A Gobba, invece, comincia l’avventura. «Questo treno ferma qui la sua corsa » annuncia inaspettatamente la voce del conducente. Allora, tra mormorii vari e con una buona dose di pazienza, scendiamo scale, ne risaliamo altre, ci portiamo su un altro binario e ci infiliamo speranzosi su un altro treno. I nostri occhi dicono che ce la faremo, ma cominciamo a nutrire timori.
«Vedi, Lucia, meno male che ci siamo avviati un’ora prima…»
«Hai ragione, papà…»
«La vita è piena d’imprevisti…Meglio abituarsi ad attenderli e disporsi ad affrontarli…»
«Si, papà…»
La figlia mi prende un po’ in giro.
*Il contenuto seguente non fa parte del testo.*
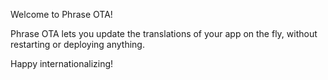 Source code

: Welcome to Phrase OTA!

Phrase OTA lets you update the translations of your app on the fly, without restarting or deploying anything.

Happy internationalizing!

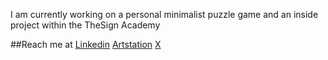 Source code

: 

I am currently working on a personal minimalist puzzle game and an inside project within the TheSign Academy



##Reach me at
[Linkedin](https://www.linkedin.com/in/edoardo-tagliati/)
[Artstation](https://www.artstation.com/ebbroartstation)
[X](https://twitter.com/Ebbro_)

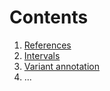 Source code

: # Contents

1. [References](https://github.mskcc/vaporware/blob/master/docs/REFERENCES.md)
  1. [Intervals](https://github.mskcc/vaporware/blob/master/docs/INTERVALS.md)
2. [Variant annotation](https://github.mskcc/vaporware/blob/master/docs/ANNOTATION.md)
3. ... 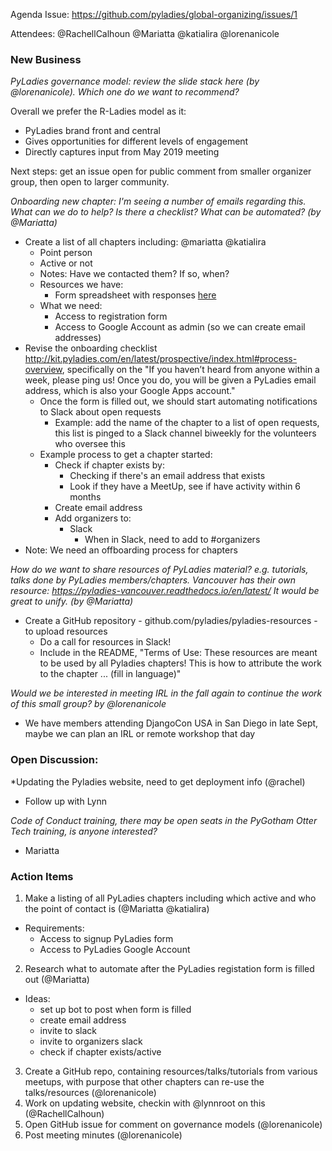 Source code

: Agenda Issue: https://github.com/pyladies/global-organizing/issues/1

Attendees:
@RachellCalhoun 
@Mariatta 
@katialira 
@lorenanicole 

### New Business

*PyLadies governance model: review the slide stack here (by @lorenanicole). Which one do we want to recommend?*

Overall we prefer the R-Ladies model as it:
+ PyLadies brand front and central
+ Gives opportunities for different levels of engagement
+ Directly captures input from May 2019 meeting

Next steps: get an issue open for public comment from smaller organizer group, then open to larger community.

*Onboarding new chapter: I'm seeing a number of emails regarding this. What can we do to help? Is there a checklist? What can be automated? (by @Mariatta)*

+ Create a list of all chapters including: @mariatta @katialira
	- Point person
	- Active or not
	- Notes: Have we contacted them? If so, when?
	- Resources we have:
		- Form spreadsheet with responses [here](https://docs.google.com/spreadsheets/d/17-qiW9Xd59vxd-zc6HtBh0l2NgtIKaL3qJzyhBST2wU/edit?usp=sharing)
	- What we need:
		- Access to registration form
		- Access to Google Account as admin (so we can create email addresses)
+ Revise the onboarding checklist http://kit.pyladies.com/en/latest/prospective/index.html#process-overview, specifically on the "If you haven’t heard from anyone within a week, please ping us! Once you do, you will be given a PyLadies email address, which is also your Google Apps account."
	- Once the form is filled out, we should start automating notifications to Slack about open requests
		- Example: add the name of the chapter to a list of open requests, this list is pinged to a Slack channel biweekly for the volunteers who oversee this
	- Example process to get a chapter started:
		- Check if chapter exists by:
			- Checking if there's an email address that exists
			- Look if they have a MeetUp, see if have activity within 6 months
		- Create email address
		- Add organizers to:
			- Slack
				- When in Slack, need to add to #organizers
+ Note: We need an offboarding process for chapters

*How do we want to share resources of PyLadies material? e.g. tutorials, talks done by PyLadies members/chapters. Vancouver has their own resource: https://pyladies-vancouver.readthedocs.io/en/latest/ It would be great to unify. (by @Mariatta)*

+ Create a GitHub repository - github.com/pyladies/pyladies-resources - to upload resources 
	- Do a call for resources in Slack!
	- Include in the README, "Terms of Use: These resources are meant to be used by all Pyladies chapters! This is how to attribute the work to the chapter ... (fill in language)"

*Would we be interested in meeting IRL in the fall again to continue the work of this small group? by @lorenanicole*

+ We have members attending DjangoCon USA in San Diego in late Sept, maybe we can plan an IRL or remote workshop that day

### Open Discussion:

*Updating the Pyladies website, need to get deployment info (@rachel)
- Follow up with Lynn

*Code of Conduct training, there may be open seats in the PyGotham Otter Tech training, is anyone interested?*
- Mariatta 

### Action Items

1. Make a listing of all PyLadies chapters including which active and who the point of contact is (@Mariatta @katialira)
  - Requirements:
     - Access to signup PyLadies form
     - Access to PyLadies Google Account
2. Research what to automate after the PyLadies registation form is filled out (@Mariatta)
  - Ideas:
    - set up bot to post when form is filled
    - create email address
    - invite to slack
    - invite to organizers slack
    - check if chapter exists/active
3. Create a GitHub repo, containing resources/talks/tutorials from various meetups, with purpose that other chapters can re-use the talks/resources (@lorenanicole)
4. Work on updating website, checkin with @lynnroot on this (@RachellCalhoun)
5. Open GitHub issue for comment on governance models (@lorenanicole)
6. Post meeting minutes (@lorenanicole)
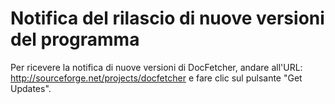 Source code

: Notifica del rilascio di nuove versioni del programma
====================
Per ricevere la notifica di nuove versioni di DocFetcher, andare all'URL: <http://sourceforge.net/projects/docfetcher> e fare clic sul pulsante "Get Updates".
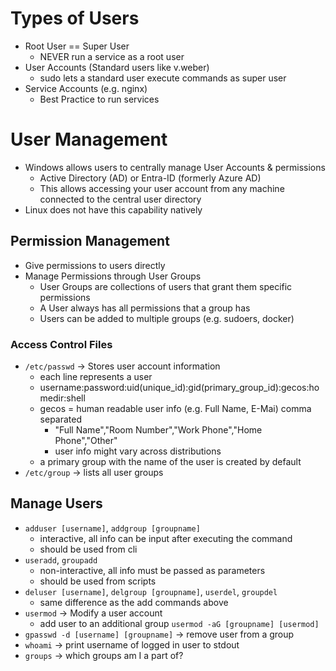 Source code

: # Types of Users

- Root User == Super User
    - NEVER run a service as a root user
- User Accounts (Standard users like v.weber)
    - sudo lets a standard user execute commands as super user
- Service Accounts (e.g. nginx)
    - Best Practice to run services

# User Management
- Windows allows users to centrally manage User Accounts & permissions
    - Active Directory (AD) or Entra-ID (formerly Azure AD)
    - This allows accessing your user account from any machine connected to the
      central user directory
- Linux does not have this capability natively

## Permission Management
- Give permissions to users directly
- Manage Permissions through User Groups
    - User Groups are collections of users that grant them specific permissions
    - A User always has all permissions that a group has
    - Users can be added to multiple groups (e.g. sudoers, docker)

### Access Control Files
- `/etc/passwd` -> Stores user account information
    - each line represents a user
    - username:password:uid(unique_id):gid(primary_group_id):gecos:homedir:shell
    - gecos = human readable user info (e.g. Full Name, E-Mai) comma separated
        - "Full Name","Room Number","Work Phone","Home Phone","Other"
        - user info might vary across distributions
    - a primary group with the name of the user is created by default 
- `/etc/group` -> lists all user groups

## Manage Users
- `adduser [username]`, `addgroup [groupname]`
    - interactive, all info can be input after executing the command
    - should be used from cli
- `useradd`,  `groupadd`
    - non-interactive, all info must be passed as parameters
    - should be used from scripts
- `deluser [username]`, `delgroup [groupname]`, `userdel`, `groupdel`
    - same difference as the add commands above
- `usermod` -> Modify a user account
    - add user to an additional group `usermod -aG [groupname] [usermod]`
- `gpasswd -d [username] [groupname]` -> remove user from a group
- `whoami` -> print username of logged in user to stdout
- `groups` -> which groups am I a part of? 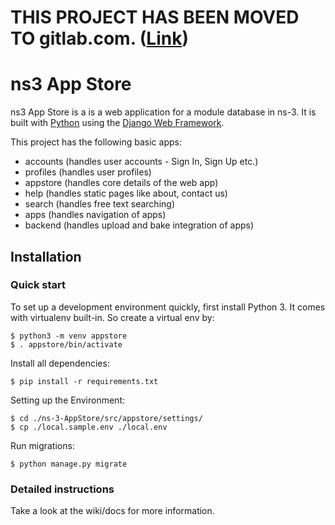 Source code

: # THIS PROJECT HAS BEEN MOVED TO gitlab.com. ([Link](https://gitlab.com/nsnam/ns-3-AppStore))

# ns3 App Store

ns3 App Store is a is a web application for a module database in ns-3. It is built with [Python][0] using the [Django Web Framework][1].

This project has the following basic apps:

* accounts (handles user accounts - Sign In, Sign Up etc.)
* profiles (handles user profiles)
* appstore (handles core details of the web app)
* help (handles static pages like about, contact us)
* search (handles free text searching)
* apps (handles navigation of apps)
* backend (handles upload and bake integration of apps)

## Installation

### Quick start

To set up a development environment quickly, first install Python 3. It
comes with virtualenv built-in. So create a virtual env by:

	$ python3 -m venv appstore
	$ . appstore/bin/activate

Install all dependencies:

	$ pip install -r requirements.txt

Setting up the Environment:

	$ cd ./ns-3-AppStore/src/appstore/settings/
	$ cp ./local.sample.env ./local.env


Run migrations:

    $ python manage.py migrate

### Detailed instructions

Take a look at the wiki/docs for more information.

[0]: https://www.python.org/
[1]: https://www.djangoproject.com/ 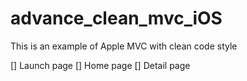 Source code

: # advance_clean_mvc_iOS
This is an example of Apple MVC with clean code style 

[]  Launch page
[] Home page
[] Detail page


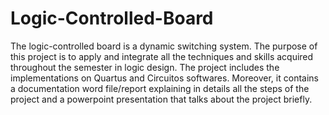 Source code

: # Logic-Controlled-Board
The logic-controlled board is a dynamic switching system. The purpose of this project is to apply and integrate all the techniques and skills acquired throughout the semester in logic design.
The project includes the implementations on Quartus and Circuitos softwares. Moreover, it contains a documentation word file/report explaining in details all the steps of the project and a powerpoint presentation that talks about the project briefly.
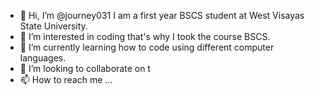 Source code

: - 👋 Hi, I’m @journey031 I am a first year BSCS student at West Visayas State University. 
- 👀 I’m interested in coding that's why I took the course BSCS.
- 🌱 I’m currently learning how to code using different computer languages. 
- 💞️ I’m looking to collaborate on t
- 📫 How to reach me ...

<!---
journey031/journey031 is a ✨ special ✨ repository because its `README.md` (this file) appears on your GitHub profile.
You can click the Preview link to take a look at your changes.
--->
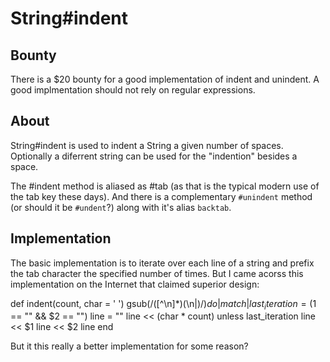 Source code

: # String#indent

## Bounty

There is a $20 bounty for a good implementation of indent and unindent.
A good implmentation should not rely on regular expressions.

## About

String#indent is used to indent a String a given number of spaces.
Optionally a diferrent string can be used for the "indention" besides
a space.

The #indent method is aliased as #tab (as that is the typical modern use
of the tab key these days). And there is a complementary `#unindent` method
(or should it be `#undent`?) along with it's alias `backtab`.

## Implementation

The basic implementation is to iterate over each line of a string and prefix
the tab character the specified number of times. But I came acorss this 
implementation on the Internet that claimed superior design:

  def indent(count, char = ' ')
    gsub(/([^\n]*)(\n|$)/) do |match|
      last_iteration = ($1 == "" && $2 == "")
      line = ""
      line << (char * count) unless last_iteration
      line << $1
      line << $2
      line
    end

But it this really a better implementation for some reason?

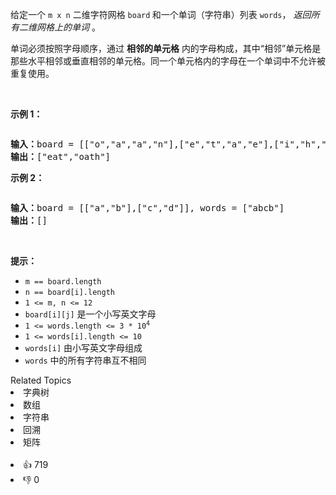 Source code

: <p>给定一个&nbsp;<code>m x n</code> 二维字符网格&nbsp;<code>board</code><strong>&nbsp;</strong>和一个单词（字符串）列表 <code>words</code>，&nbsp;<em>返回所有二维网格上的单词</em>&nbsp;。</p>

<p>单词必须按照字母顺序，通过 <strong>相邻的单元格</strong> 内的字母构成，其中“相邻”单元格是那些水平相邻或垂直相邻的单元格。同一个单元格内的字母在一个单词中不允许被重复使用。</p>

<p>&nbsp;</p>

<p><strong>示例 1：</strong></p> 
<img alt="" src="https://assets.leetcode.com/uploads/2020/11/07/search1.jpg" /> 
<pre>
<strong>输入：</strong>board = [["o","a","a","n"],["e","t","a","e"],["i","h","k","r"],["i","f","l","v"]], words = ["oath","pea","eat","rain"]
<strong>输出：</strong>["eat","oath"]
</pre>

<p><strong>示例 2：</strong></p> 
<img alt="" src="https://assets.leetcode.com/uploads/2020/11/07/search2.jpg" /> 
<pre>
<strong>输入：</strong>board = [["a","b"],["c","d"]], words = ["abcb"]
<strong>输出：</strong>[]
</pre>

<p>&nbsp;</p>

<p><strong>提示：</strong></p>

<ul> 
 <li><code>m == board.length</code></li> 
 <li><code>n == board[i].length</code></li> 
 <li><code>1 &lt;= m, n &lt;= 12</code></li> 
 <li><code>board[i][j]</code> 是一个小写英文字母</li> 
 <li><code>1 &lt;= words.length &lt;= 3 * 10<sup>4</sup></code></li> 
 <li><code>1 &lt;= words[i].length &lt;= 10</code></li> 
 <li><code>words[i]</code> 由小写英文字母组成</li> 
 <li><code>words</code> 中的所有字符串互不相同</li> 
</ul>

<div><div>Related Topics</div><div><li>字典树</li><li>数组</li><li>字符串</li><li>回溯</li><li>矩阵</li></div></div><br><div><li>👍 719</li><li>👎 0</li></div> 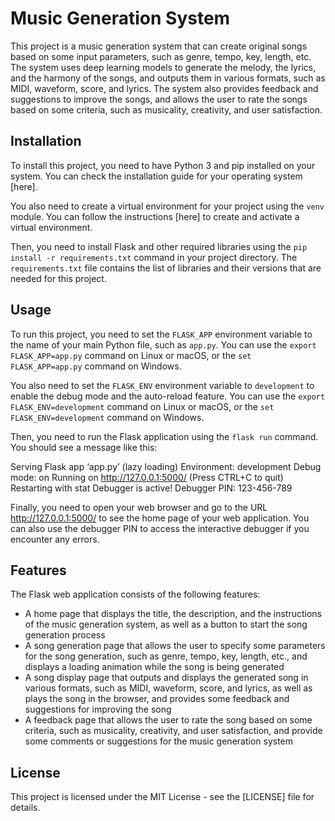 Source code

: # Music Generation System

This project is a music generation system that can create original songs based on some input parameters, such as genre, tempo, key, length, etc. The system uses deep learning models to generate the melody, the lyrics, and the harmony of the songs, and outputs them in various formats, such as MIDI, waveform, score, and lyrics. The system also provides feedback and suggestions to improve the songs, and allows the user to rate the songs based on some criteria, such as musicality, creativity, and user satisfaction.

## Installation

To install this project, you need to have Python 3 and pip installed on your system. You can check the installation guide for your operating system [here].

You also need to create a virtual environment for your project using the `venv` module. You can follow the instructions [here] to create and activate a virtual environment.

Then, you need to install Flask and other required libraries using the `pip install -r requirements.txt` command in your project directory. The `requirements.txt` file contains the list of libraries and their versions that are needed for this project.

## Usage

To run this project, you need to set the `FLASK_APP` environment variable to the name of your main Python file, such as `app.py`. You can use the `export FLASK_APP=app.py` command on Linux or macOS, or the `set FLASK_APP=app.py` command on Windows.

You also need to set the `FLASK_ENV` environment variable to `development` to enable the debug mode and the auto-reload feature. You can use the `export FLASK_ENV=development` command on Linux or macOS, or the `set FLASK_ENV=development` command on Windows.

Then, you need to run the Flask application using the `flask run` command. You should see a message like this:

Serving Flask app ‘app.py’ (lazy loading)
Environment: development
Debug mode: on
Running on http://127.0.0.1:5000/ (Press CTRL+C to quit)
Restarting with stat
Debugger is active!
Debugger PIN: 123-456-789

Finally, you need to open your web browser and go to the URL http://127.0.0.1:5000/ to see the home page of your web application. You can also use the debugger PIN to access the interactive debugger if you encounter any errors.

## Features

The Flask web application consists of the following features:

- A home page that displays the title, the description, and the instructions of the music generation system, as well as a button to start the song generation process
- A song generation page that allows the user to specify some parameters for the song generation, such as genre, tempo, key, length, etc., and displays a loading animation while the song is being generated
- A song display page that outputs and displays the generated song in various formats, such as MIDI, waveform, score, and lyrics, as well as plays the song in the browser, and provides some feedback and suggestions for improving the song
- A feedback page that allows the user to rate the song based on some criteria, such as musicality, creativity, and user satisfaction, and provide some comments or suggestions for the music generation system

## License

This project is licensed under the MIT License - see the [LICENSE] file for details.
Sa che per queste azioni il suo demone è il ritardo. Ma sa anche di farcela. Sempre sul filo del rasoio, ma di farcela.
Noi a scambiarci queste pillole di saggezza e il treno ad accrescere i nostri timori. Improvvisamente si ferma nel buio del tunnel. Si riavvia lentamente, procede a singhiozzo.
Giunto a Udine di nuovo l’annuncio: «Questo treno termina qui la sua corsa.»
Scendiamo. Banchina traboccante, affollatissima. Anche se ne arriva un altro, tutti dentro non ci staremmo. Continuare ad affidarsi alla MM, in questa situazione, sarebbe da imprudenti.
«Lucia, usciamo e prendiamo un taxi.»
La figlia è d’accordo. Anche altri fanno la nostra stessa pensata. Così prima di noi, nell’area di sosta, troviamo un gruppetto di persone in attesa. Una è particolarmente agitata e fa avanti e indietro impaziente. Proviamo ad organizzarci. Ci scambiamo le informazioni su dove dobbiamo andare. Una signora gentile continua a telefonare per richiedere altri taxi. Dopo una decina di minuti, riusciamo a prenderne uno. Con noi c’è un inglese che deve andare oltre la Stazione Centrale. Si siede davanti e inavvedutamente sta per schiacciare gli occhiali da sole del taxista. Questi s’inalbera e impreca contro la fretta. Finalmente si parte.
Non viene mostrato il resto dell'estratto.